Abstract
[Purpose] We identified two types of motion detectors previously with a motion adaptation technique: one is sensitive to low spatial and high temporal frequencies and the other is sensitive to high spatial and low temporal frequencies (VSS 06). After the exposure to overlapped sinusoidal gratings with different spatial frequencies moving in the opposite directions, motion aftereffect of the high spatial frequency grating was seen with a static test (high spatial frequency superiority) while that of the low spatial frequency was seen with a flicker test. To investigate contribution of each type of motion detectors to global motion, we compared MAEs between global and local motion.
[Experiment] We measured MAE duration of rotation and expansion using four gabor patches arranged circularly. Each patch had two sinusoidal components with different spatial frequencies, which moved in the opposite directions at 5 Hz. The contrast of each grating was set to 30 times of each threshold. The spatial frequency of the gratings was 0.53 c/deg and 2.13 c/deg. After 20 s of adaptation, the observer judged the duration and the direction of MAE in the static or the flicker (4 Hz) stimulus of the same gabor patche(s).
[Results] The static test showed high spatial frequency superiority of MAE whereas the flicker test showed low spatial frequency superiority for the global motion as did for the single gabor motion.
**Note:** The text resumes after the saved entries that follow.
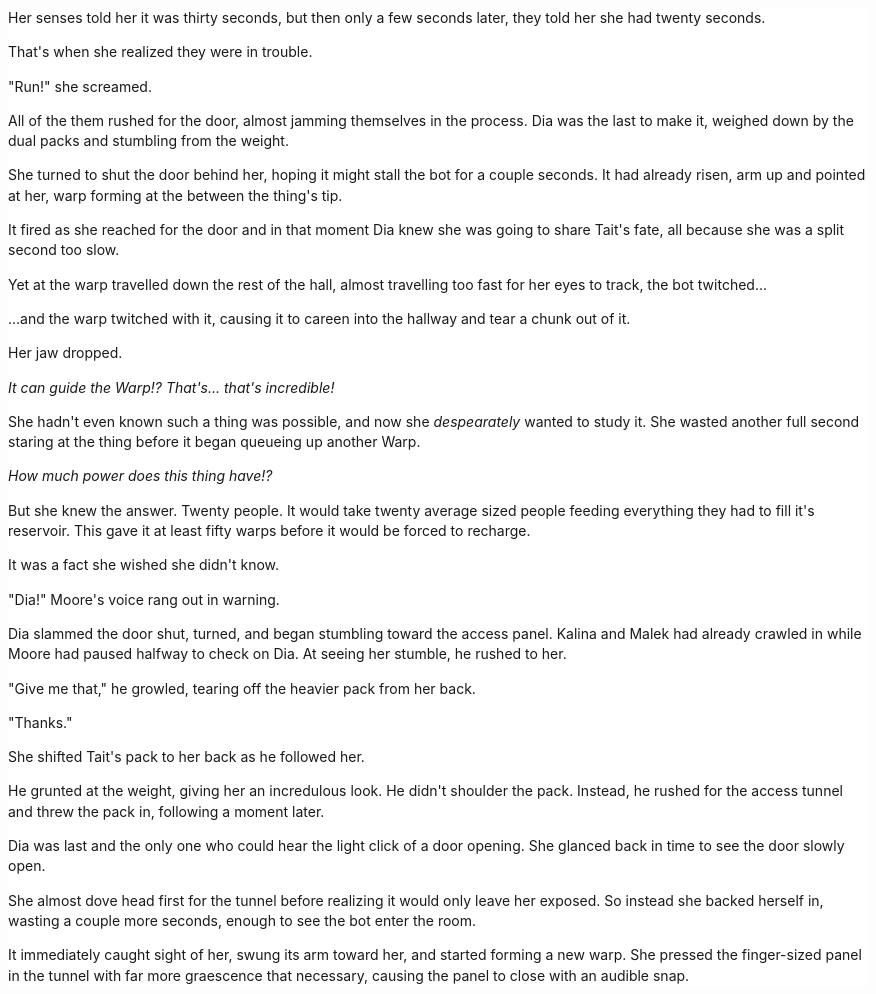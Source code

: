Her senses told her it was thirty seconds, but then only a few seconds later, they told her she had twenty seconds.

That's when she realized they were in trouble.

"Run!" she screamed.

All of the them rushed for the door, almost jamming themselves in the process. Dia was the last to make it, weighed down by the dual packs and stumbling from the weight.

She turned to shut the door behind her, hoping it might stall the bot for a couple seconds. It had already risen, arm up and pointed at her, warp forming at the between the thing's tip.

It fired as she reached for the door and in that moment Dia knew she was going to share Tait's fate, all because she was a split second too slow.

Yet at the warp travelled down the rest of the hall, almost travelling too fast for her eyes to track, the bot twitched...

...and the warp twitched with it, causing it to careen into the hallway and tear a chunk out of it.

Her jaw dropped.

_It can guide the Warp!? That's... that's incredible!_

She hadn't even known such a thing was possible, and now she _despearately_ wanted to study it. She wasted another full second staring at the thing before it began queueing up another Warp.

_How much power does this thing have!?_

But she knew the answer. Twenty people. It would take twenty average sized people feeding everything they had to fill it's reservoir. This gave it at least fifty warps before it would be forced to recharge.

It was a fact she wished she didn't know.

"Dia!" Moore's voice rang out in warning.

Dia slammed the door shut, turned, and began stumbling toward the access panel. Kalina and Malek had already crawled in while Moore had paused halfway to check on Dia. At seeing her stumble, he rushed to her.

"Give me that," he growled, tearing off the heavier pack from her back.

"Thanks."

She shifted Tait's pack to her back as he followed her.

He grunted at the weight, giving her an incredulous look. He didn't shoulder the pack. Instead, he rushed for the access tunnel and threw the pack in, following a moment later.

Dia was last and the only one who could hear the light click of a door opening. She glanced back in time to see the door slowly open.

She almost dove head first for the tunnel before realizing it would only leave her exposed. So instead she backed herself in, wasting a couple more seconds, enough to see the bot enter the room.

It immediately caught sight of her, swung its arm toward her, and started forming a new warp. She pressed the finger-sized panel in the tunnel with far more graescence that necessary, causing the panel to close with an audible snap.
The duration of static MAE was longer for the global motion than that for the single gabor motion whereas flicker MAE showed similar duration for both types of stimuli.
[Discussion] The results suggest that the output from the motion detector that is sensitive to high spatial and low temporal frequencies is integrated for global motion perception while that of the motion detector sensitive to low spatial and high temporal frequencies is not.